There’s more to “I Decided” than its lead single “Bounce Back,” a catchier trap-influenced song produced by Metro Boomin. However, this isn’t a diss toward the song, as the boastful song about coming back after taking a loss to become better is an anthem in its own right, similar to his single “I Don’t F— with You” in 2015.

The album can be described as a conscious rap project, as well as a concept album, as Big Sean considers his present and also his future. The “Intro” goes further into the story, leading listeners into the rest of the album, which feels like a self-reflection on his success and struggles.

Big Sean calls on several big names for his latest release, including Eminem, Jhene Aiko, and Migos to name a few. In Sean’s track with Migos, titled “Sacrifices,” Big Sean and Migos kL<both reflect on the sacrifices they have made to become successful. In the hook, Sean raps, “I done made sacrifices, so many sacrifices I done gave up so much free time, knowing time ain’t free, [expletive] it I sacrificed it. My girl show me love, she know I made sacrifices.” And in Migos member Offset’s verse, he raps about finally giving up his thug life in order to live a more lavish, more exciting life: “I done sacrificed the thug life, diamonds shining ain’t no dull life, drop my top to get my mind right. Pull up in the ‘Rari loud pipes, I’m the don, my wrist a hundon.”

In one of the most talked about tracks on “I Decide,” Big Sean and Eminem assure listeners that they did not need any help to make it to the level they are at today. Sean leads with the hook, “Make it, make it, make it, boy, we gotta make it.” From there, Sean takes over the first verse, which is highlighted by his lyrics, “The D to Flint, kids who get sick with lead, others get hit with the lead”—which refers not only to the continuing water crisis in Flint, Michigan, but also to Detroit’s rise in homicides. In the second verse is fellow Detroit MC Eminem, who created a lot of buzz after appearing on the track, ranging from questions about his relevancy in today’s evolving rap genre, to his lyrics about Jamie Lee Curtis, to his lyrics about President Donald Trump in which he raps, “I’m anti, can’t no government handle a commando, your man don’t want it, Trump’s a [expletive], I’ll make his whole brand go under.” Eminem has gotten people talking, which he has always been a master at.
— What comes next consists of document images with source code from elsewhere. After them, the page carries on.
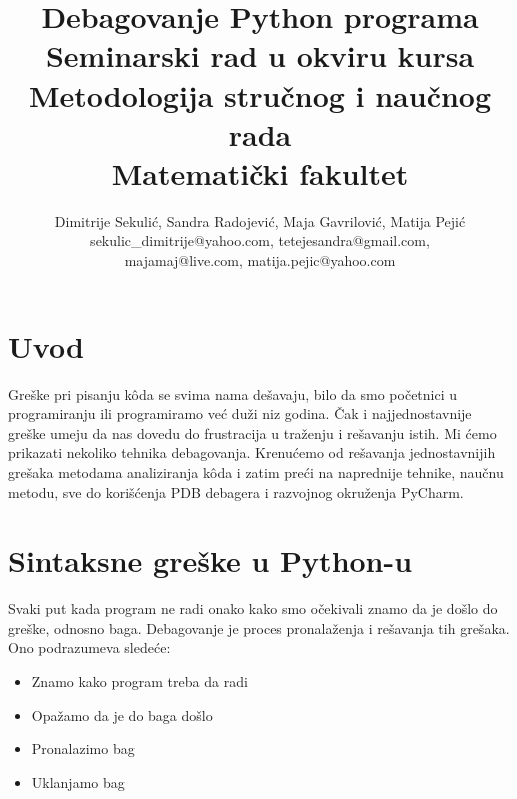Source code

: \documentclass[a4paper]{article}
\begin{document}
\title{Debagovanje Python programa\\ \small{Seminarski rad u okviru kursa\\Metodologija stručnog i naučnog rada\\ Matematički fakultet}}

\author{Dimitrije Sekulić, Sandra Radojević, Maja Gavrilović, Matija Pejić\\ sekulic\_dimitrije@yahoo.com, tetejesandra@gmail.com,\\ majamaj@live.com, matija.pejic@yahoo.com}


\maketitle


\setcounter{tocdepth}{1}
\tableofcontents

\newpage

\section{Uvod}
\label{sec:uvod}

Greške pri pisanju k\^{o}da se svima nama dešavaju, bilo da smo početnici u programiranju ili programiramo već duži niz godina. Čak i najjednostavnije greške umeju da nas dovedu do frustracija u traženju i rešavanju istih. Mi ćemo prikazati nekoliko tehnika debagovanja. Krenućemo od rešavanja jednostavnijih grešaka metodama analiziranja k\^{o}da i zatim preći na naprednije tehnike, naučnu metodu, sve do korišćenja PDB debagera i razvojnog okruženja PyCharm.

\section{Sintaksne greške u Python-u}
Svaki put kada program ne radi onako kako smo očekivali znamo da je došlo do greške, odnosno baga. Debagovanje je proces pronalaženja i rešavanja tih grešaka. Ono podrazumeva sledeće:
\begin{itemize}
\item Znamo kako program treba da radi
\item Opažamo da je do baga došlo
\item Pronalazimo bag
\item Uklanjamo bag
\end{itemize}
\end{document}
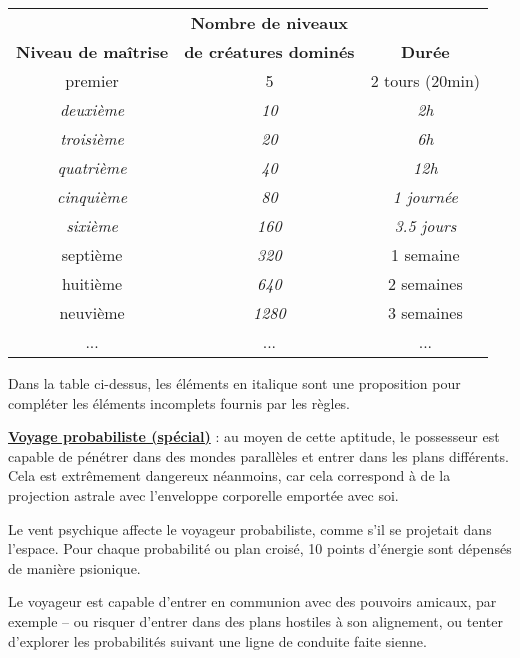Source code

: \begin{tabular}{ccc}
                                 &\textbf{Nombre de niveaux} &\\
\textbf{Niveau de maîtrise}      & \textbf{de créatures dominés} & \textbf{Durée} \\
premier             & 5     & 2 tours (20min)      \\
\textit{deuxième}            & \textit{10}    & \textit{2h}                    \\
\textit{troisième}           & \textit{20}    & \textit{6h}                    \\
\textit{quatrième}           & \textit{40}    & \textit{12h}                   \\
\textit{cinquième}           & \textit{80}    & \textit{1 journée}                \\
\textit{sixième}             & \textit{160}   & \textit{3.5 jours} \\
septième   & \textit{320}   & 1 semaine \\
huitième            & \textit{640}   & 2 semaines \\
neuvième            & \textit{1280}  & 3 semaines \\
... & ... & ...
\end{tabular}

\bigskip

Dans la table ci-dessus, les éléments en italique sont une proposition pour compléter les éléments incomplets fournis par les règles.

\bigskip

\textbf{\uline{Voyage probabiliste (spécial)}} : au moyen de cette aptitude, le possesseur est capable de pénétrer dans des mondes parallèles et entrer dans les plans différents. Cela est extrêmement dangereux néanmoins, car cela correspond à de la projection astrale avec l'enveloppe corporelle emportée avec soi.

\bigskip

Le vent psychique affecte le voyageur probabiliste, comme s'il se projetait dans l'espace. Pour chaque probabilité ou plan croisé, 10 points d'énergie sont dépensés de manière psionique.

\bigskip

Le voyageur est capable d'entrer en communion avec des pouvoirs amicaux, par exemple -- ou risquer d'entrer dans des plans hostiles à son alignement, ou tenter d'explorer les probabilités suivant une ligne de conduite faite sienne.

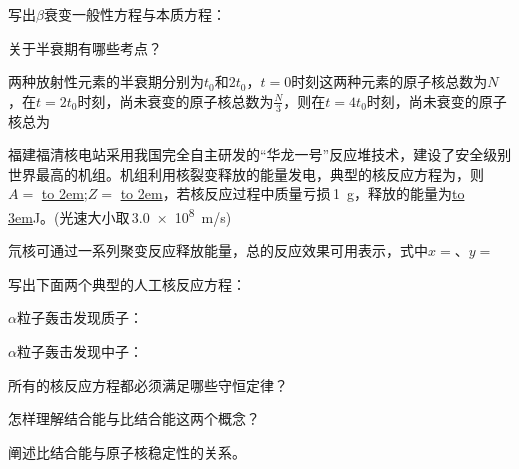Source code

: 写出\(\beta\)衰变一般性方程与本质方程：

\newpage
{}关于半衰期有哪些考点？
\vspace*{3cm}

	两种放射性元素的半衰期分别为\(t_0\)和\(2t_0\)，\(t = 0\)时刻这两种元素的原子核总数为\(N\)，在\(t=2t_0\)时刻，尚未衰变的原子核总数为\(\frac{N}{3}\)，则在\(t=4t_0\)时刻，尚未衰变的原子核总为\lunl{3em}

	福建福清核电站采用我国完全自主研发的“华龙一号”反应堆技术，建设了安全级别世界最高的机组。机组利用核裂变释放的能量发电，典型的核反应方程为，则\(A =\) \underline{\hbox to 2em{}};\(Z =\) \underline{\hbox to 2em{}}，若核反应过程中质量亏损\,\qty{1}{\g}，释放的能量为\underline{\hbox to 3em{}}J。(光速大小取\,\qty{3.0e8}{m/s})

氘核可通过一系列聚变反应释放能量，总的反应效果可用表示，式中\(x =\)\lunl{2em}、\(y =\)\lunl{2em}

写出下面两个典型的人工核反应方程：

\(\alpha\)粒子轰击发现质子：\lunl{20em}

\(\alpha\)粒子轰击发现中子：\lunl{20em}

所有的核反应方程都必须满足哪些守恒定律？
\vspace*{2cm}

怎样理解结合能与比结合能这两个概念？
\vspace*{6cm}

阐述比结合能与原子核稳定性的关系。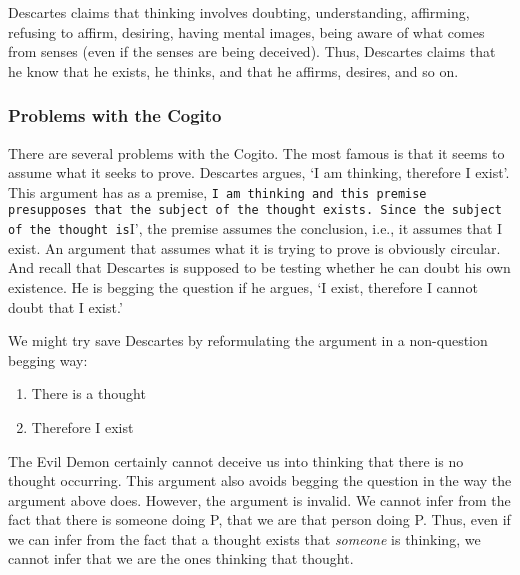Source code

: \documentclass[]{article}
\begin{document}
Descartes claims that thinking involves doubting, understanding,
affirming, refusing to affirm, desiring, having mental images, being
aware of what comes from senses (even if the senses are being deceived).
Thus, Descartes claims that he know that he exists, he thinks, and that
he affirms, desires, and so on.

\subsubsection{Problems with the Cogito}\label{problems-with-the-cogito}

There are several problems with the Cogito. The most famous is that it
seems to assume what it seeks to prove. Descartes argues, `I am
thinking, therefore I exist'. This argument has as a premise,
\texttt{I am thinking\textquotesingle{} and this premise presupposes that the subject of the thought exists. Since the subject of the thought is}I',
the premise assumes the conclusion, i.e., it assumes that I exist. An
argument that assumes what it is trying to prove is obviously circular.
And recall that Descartes is supposed to be testing whether he can doubt
his own existence. He is begging the question if he argues, `I exist,
therefore I cannot doubt that I exist.'

We might try save Descartes by reformulating the argument in a
non-question begging way:

\begin{enumerate}
\def\labelenumi{\arabic{enumi}.}
\itemsep1pt\parskip0pt
\item
  There is a thought
\item
  Therefore I exist
\end{enumerate}

The Evil Demon certainly cannot deceive us into thinking that there is
no thought occurring. This argument also avoids begging the question in
the way the argument above does. However, the argument is invalid. We
cannot infer from the fact that there is someone doing P, that we are
that person doing P. Thus, even if we can infer from the fact that a
thought exists that \emph{someone} is thinking, we cannot infer that we
are the ones thinking that thought.
\end{document}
My favorite track, however, has to be “Bigger Than Me,” which features Starrah and the Flint Chozen Choir. In the track, Big Sean states that he wants to make his city proud and that money is not the only measure of success. In one of the most meaningful verses, Sean raps, “I seen people in the same place ten years later, man that pathetic, God talking to me telepathic like it only happen if you let it, I can’t spend my whole life looking at the same ceiling fan, when I feel like I ain’t got no ceilings man, if I ain’t special why I feel it then?”—a song with a conclusion similar to that of “One Man Can Change the World,” from Big Sean’s previous album “Dark Sky Paradise.” The “Outro” of “I Decided” features a conversation between Big Sean and his mother, in which they discuss how proud she is of Big Sean and his success.

Fans of Big Sean will definitely find this album enjoyable from start to finish. Some might even argue that it is his best project to date. Those unfamiliar with his music may find it to be the perfect jumping-on point, as there seems to be a little bit of everything in “I Decided.” When it comes to future rap projects in 2017, I believe Sean set the bar high with this project.